The federal Surface Transportation Board, which must approve the transaction before it can go through, scheduled Tuesday’s meeting to hear public comment on its study of the potential impact of the sale, released in draft form last month.
And they got an earful. From elected officials to environmental engineers to plain old homeowners, roughly 60 people signed up to address the STB, represented there by Deputy Chief of Staff Phillis Johnson-Ball and John Morton of HDR Inc., the firm that conducted the study. Neither gave any comment themselves, but sat and listened for three hours as one by one, people spoke their minds.
The potential sale of the EJ&E has been a hot topic for nearly a year. Last December, Canadian National announced its plans to buy the 200-mile track, which runs in a semicircle from northwest Indiana to Chicago’s south suburbs.
The plan is to divert many of the trains running through Chicago now, and clogging up traffic there, onto these suburban lines, which many fear will cause traffic backups and safety hazards, among other problems.
The STB has been studying the impact of the sale for months and is in the final stages of its report — after the public comment period ends on Sept. 30, the three-member board will consider the comments and issue its final report.

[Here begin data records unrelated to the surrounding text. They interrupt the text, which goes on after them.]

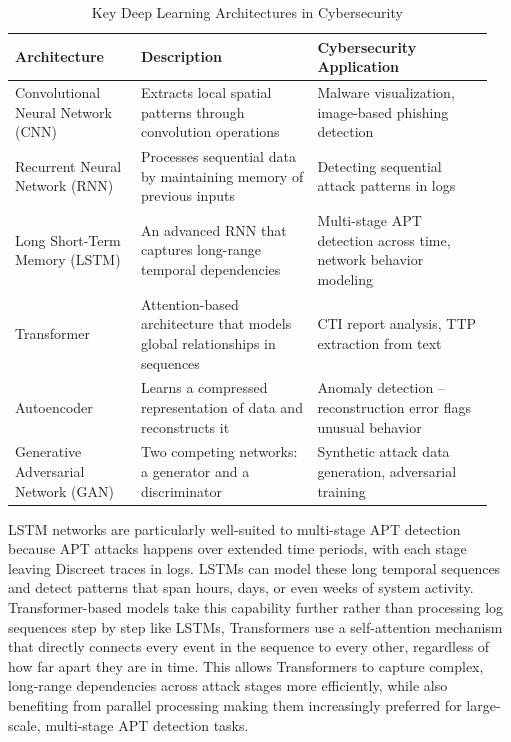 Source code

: \begin{table}[H]
\centering
\caption{Key Deep Learning Architectures in Cybersecurity}
\medskip
\begin{tabular}{|p{0.25\linewidth}|p{0.35\linewidth}|p{0.35\linewidth}|}
\hline
\textbf{Architecture} & \textbf{Description} & \textbf{Cybersecurity Application} \\ \hline
Convolutional Neural Network (CNN) & Extracts local spatial patterns through convolution operations & Malware visualization, image-based phishing detection \\ \hline
Recurrent Neural Network (RNN) & Processes sequential data by maintaining memory of previous inputs & Detecting sequential attack patterns in logs \\ \hline
Long Short-Term Memory (LSTM) & An advanced RNN that captures long-range temporal dependencies~\cite{hochreiter1997lstm} & Multi-stage APT detection across time, network behavior modeling \\ \hline
Transformer & Attention-based architecture that models global relationships in sequences & CTI report analysis, TTP extraction from text \\ \hline
Autoencoder & Learns a compressed representation of data and reconstructs it & Anomaly detection -- reconstruction error flags unusual behavior \\ \hline
Generative Adversarial Network (GAN) & Two competing networks: a generator and a discriminator & Synthetic attack data generation, adversarial training \\ \hline
\end{tabular}

\label{tab:dl_architectures}
\end{table}

LSTM networks are particularly well-suited to multi-stage APT detection because APT attacks happens over extended time periods, with each stage leaving Discreet  traces in logs. LSTMs can model these long temporal sequences and detect patterns that span hours, days, or even weeks of system activity. Transformer-based models take this capability further  rather than processing log sequences step by step like LSTMs, Transformers use a self-attention mechanism that directly connects every event in the sequence to every other, regardless of how far apart they are in time. This allows Transformers to capture complex, long-range dependencies across attack stages more efficiently, while also benefiting from parallel processing  making them increasingly preferred for large-scale, multi-stage APT detection tasks.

But many speakers Tuesday took issue not just with the study, but with the STB’s decision to hold the hearing at West High, almost 10 miles from the nearest EJ&E track.
Aurora Mayor Tom Weisner, who co-chairs The Regional Answer to Canadian National (TRAC), a group of local municipalities opposed to the sale, compared Tuesday’s meeting to a similar one held in July on the East Side, which drew about 1,500 people.
“You would have seen that many people at least tonight, had they held the meeting in the vicinity of the affected areas,” Weisner said.
Speakers criticized the STB’s “fuzzy math” on some sections of the study, accusing them of using old and incorrect numbers. Eric Gallt, Aurora’s traffic engineer, said his own traffic studies find many more cars crossing some of the affected intersections than the STB’s figures would indicate.
And many balked at the idea that CN would only pay a fraction of the potentially hundreds of millions it would cost to separate crossings along the line, leaving the rest to taxpayers.
Aurora Police Chief Greg Thomas and Fire Chief Tim Oelker spoke about the potential effect traffic backups could have on their rescue operations, when every critical second counts.
“It’s not a matter of if it will happen, but when,” Oelker said.
Only one man, Aurora resident Martin Massa, spoke in support of the deal. Massa lives on the far East Side and said he has gotten used to loud trains and to traffic backups, and would just “build more time into my schedule for this.” But he also noted that intersections like Ogden Avenue, which sees roughly 55,000 cars per day, need upgrading now, whether or not more trains run across them.
The public comment period ends on Sept. 30. The STB has not set a definite timeline for the final impact study, but it is expected between January and March of next year.